Especially since there's the self-seeking Shulivarath for comparison. Shuli fails in a bid to grab Sivas- that elephant birth mark is so useful- so he takes the girl hostage again by magic and attempts to blackmail Sivas into submission. Sivas throws himself at Shuli- and a bright light shines from his body, and who should appear but the Queen his mother, now restored to the real world. She knew that as a member of the house of Analian she was fated to marry the future wizard king, and that she would be punished for having chosen an ordinary mortal. Her punishment was to be separated from her son until he reached the age she'd been when she first married. She returned to Analian. But all the time she was watching over her son from the birthmark on Sivas' stomach and protecting him from there.

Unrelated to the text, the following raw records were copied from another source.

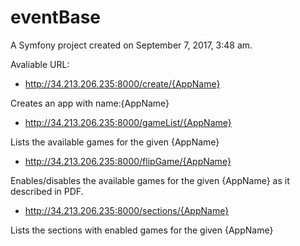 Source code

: eventBase
=========

A Symfony project created on September 7, 2017, 3:48 am.


Avaliable URL:

- http://34.213.206.235:8000/create/{AppName}

Creates an app with name:{AppName}

- http://34.213.206.235:8000/gameList/{AppName}

Lists the available games  for the given {AppName}

- http://34.213.206.235:8000/flipGame/{AppName}

Enables/disables the available games  for the given {AppName} as it described in PDF.

- http://34.213.206.235:8000/sections/{AppName}

Lists the sections with enabled games  for the given {AppName}


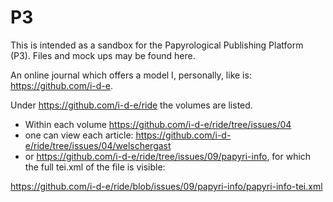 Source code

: # P3
This is intended as a sandbox for the Papyrological Publishing Platform (P3). Files and mock ups may be found here.

An online journal which offers a model I, personally, like is: https://github.com/i-d-e.

Under https://github.com/i-d-e/ride the volumes are listed. 
 * Within each volume https://github.com/i-d-e/ride/tree/issues/04
 * one can view each article: https://github.com/i-d-e/ride/tree/issues/04/welschergast
 * or https://github.com/i-d-e/ride/tree/issues/09/papyri-info, for which the full tei.xml of the file is visible:

https://github.com/i-d-e/ride/blob/issues/09/papyri-info/papyri-info-tei.xml

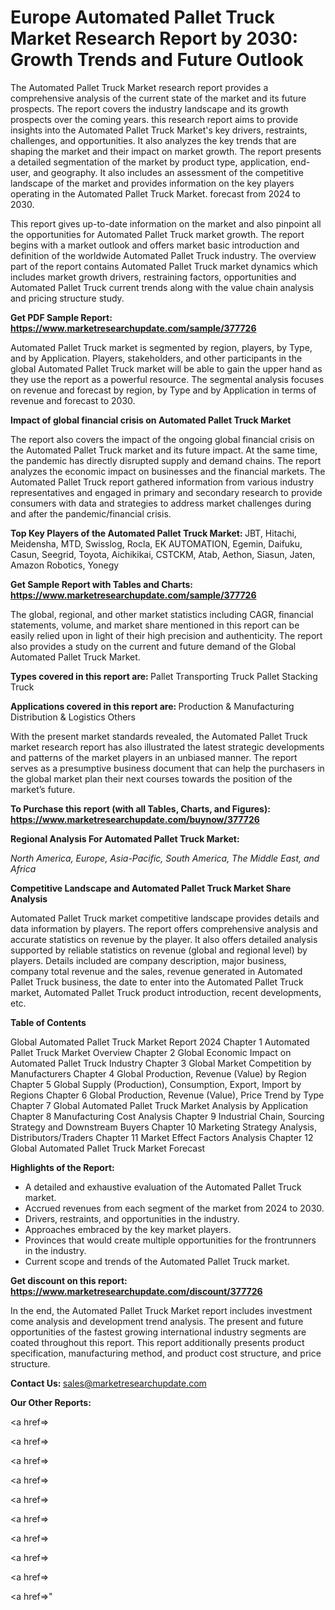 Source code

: # Europe Automated Pallet Truck Market Research Report by 2030: Growth Trends and Future Outlook

The Automated Pallet Truck Market research report provides a comprehensive analysis of the current state of the market and its future prospects. The report covers the industry landscape and its growth prospects over the coming years. this research report aims to provide insights into the Automated Pallet Truck Market's key drivers, restraints, challenges, and opportunities. It also analyzes the key trends that are shaping the market and their impact on market growth. The report presents a detailed segmentation of the market by product type, application, end-user, and geography. It also includes an assessment of the competitive landscape of the market and provides information on the key players operating in the Automated Pallet Truck Market. forecast from 2024 to 2030.

This report gives up-to-date information on the market and also pinpoint all the opportunities for Automated Pallet Truck market growth. The report begins with a market outlook and offers market basic introduction and definition of the worldwide Automated Pallet Truck industry. The overview part of the report contains Automated Pallet Truck market dynamics which includes market growth drivers, restraining factors, opportunities and Automated Pallet Truck current trends along with the value chain analysis and pricing structure study.

<strong><b>Get PDF Sample Report: <a href=https://www.marketresearchupdate.com/sample/377726>https://www.marketresearchupdate.com/sample/377726</a></b></strong>

Automated Pallet Truck market is segmented by region, players, by Type, and by Application. Players, stakeholders, and other participants in the global Automated Pallet Truck market will be able to gain the upper hand as they use the report as a powerful resource. The segmental analysis focuses on revenue and forecast by region, by Type and by Application in terms of revenue and forecast to 2030.

<strong><b>Impact of global financial crisis on Automated Pallet Truck Market</b></strong>

The report also covers the impact of the ongoing global financial crisis on the Automated Pallet Truck market and its future impact. At the same time, the pandemic has directly disrupted supply and demand chains. The report analyzes the economic impact on businesses and the financial markets. The Automated Pallet Truck report gathered information from various industry representatives and engaged in primary and secondary research to provide consumers with data and strategies to address market challenges during and after the pandemic/financial crisis.

<strong><b>Top Key Players of the Automated Pallet Truck Market:
</b></strong>JBT, Hitachi, Meidensha, MTD, Swisslog, Rocla, EK AUTOMATION, Egemin, Daifuku, Casun, Seegrid, Toyota, Aichikikai, CSTCKM, Atab, Aethon, Siasun, Jaten, Amazon Robotics, Yonegy<strong><b>
</b></strong>

<strong><b>Get Sample Report with Tables and Charts: <a href=https://www.marketresearchupdate.com/sample/377726>https://www.marketresearchupdate.com/sample/377726</a></b></strong>

The global, regional, and other market statistics including CAGR, financial statements, volume, and market share mentioned in this report can be easily relied upon in light of their high precision and authenticity. The report also provides a study on the current and future demand of the Global Automated Pallet Truck Market.

<strong><b>Types covered in this report are:
</b></strong>Pallet Transporting Truck
Pallet Stacking Truck<strong><b>
</b></strong>

<strong><b>Applications covered in this report are:
</b></strong>Production & Manufacturing
Distribution & Logistics
Others<strong><b>
</b></strong>

With the present market standards revealed, the Automated Pallet Truck market research report has also illustrated the latest strategic developments and patterns of the market players in an unbiased manner. The report serves as a presumptive business document that can help the purchasers in the global market plan their next courses towards the position of the market’s future.

<strong><b>To Purchase this report (with all Tables, Charts, and Figures): <a href=https://www.marketresearchupdate.com/buynow/377726>https://www.marketresearchupdate.com/buynow/377726</a></b></strong>

<strong><b>Regional Analysis For Automated Pallet Truck Market:</b></strong>

<em><i>North America, Europe, Asia-Pacific, South America, The Middle East, and Africa</i></em>

<strong><b>Competitive Landscape and Automated Pallet Truck Market Share Analysis</b></strong>

Automated Pallet Truck market competitive landscape provides details and data information by players. The report offers comprehensive analysis and accurate statistics on revenue by the player. It also offers detailed analysis supported by reliable statistics on revenue (global and regional level) by players. Details included are company description, major business, company total revenue and the sales, revenue generated in Automated Pallet Truck business, the date to enter into the Automated Pallet Truck market, Automated Pallet Truck product introduction, recent developments, etc.

<strong><b>Table of Contents</b></strong>

Global Automated Pallet Truck Market Report 2024
Chapter 1 Automated Pallet Truck Market Overview
Chapter 2 Global Economic Impact on Automated Pallet Truck Industry
Chapter 3 Global Market Competition by Manufacturers
Chapter 4 Global Production, Revenue (Value) by Region
Chapter 5 Global Supply (Production), Consumption, Export, Import by Regions
Chapter 6 Global Production, Revenue (Value), Price Trend by Type
Chapter 7 Global Automated Pallet Truck Market Analysis by Application
Chapter 8 Manufacturing Cost Analysis
Chapter 9 Industrial Chain, Sourcing Strategy and Downstream Buyers
Chapter 10 Marketing Strategy Analysis, Distributors/Traders
Chapter 11 Market Effect Factors Analysis
Chapter 12 Global Automated Pallet Truck Market Forecast

<strong><b>Highlights of the Report:</b></strong>

- A detailed and exhaustive evaluation of the Automated Pallet Truck market.
- Accrued revenues from each segment of the market from 2024 to 2030.
- Drivers, restraints, and opportunities in the industry.
- Approaches embraced by the key market players.
- Provinces that would create multiple opportunities for the frontrunners in the industry.
- Current scope and trends of the Automated Pallet Truck market.

<strong><b>Get discount on this report: <a href=https://www.marketresearchupdate.com/discount/377726>https://www.marketresearchupdate.com/discount/377726</a></b></strong>

In the end, the Automated Pallet Truck Market report includes investment come analysis and development trend analysis. The present and future opportunities of the fastest growing international industry segments are coated throughout this report. This report additionally presents product specification, manufacturing method, and product cost structure, and price structure.

<strong><b>Contact Us:
</b></strong>sales@marketresearchupdate.com

<strong>Our Other Reports:</strong>

<a href=></a>

<a href=></a>

<a href=></a>

<a href=></a>

<a href=></a>

<a href=></a>

<a href=></a>

<a href=></a>

<a href=></a>

<a href=></a>"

We have a happi endo of sorts. Shuli is told there's a new daughter of the house of Analian- a very young daughter- and off he goes to try to become Wizard King again. Mother and son, husband and wife, are reunited. Sivas' young friend, who'd given up hopes of staying that when she discovers that Aladdin is actually the Prince, is invited to the palace. And Raz goes off on his travels, in spite of everyone's urgings to stay, in order to find his own path. And of course Vadraan goes with him, overjoyed at having his brother to himself at last.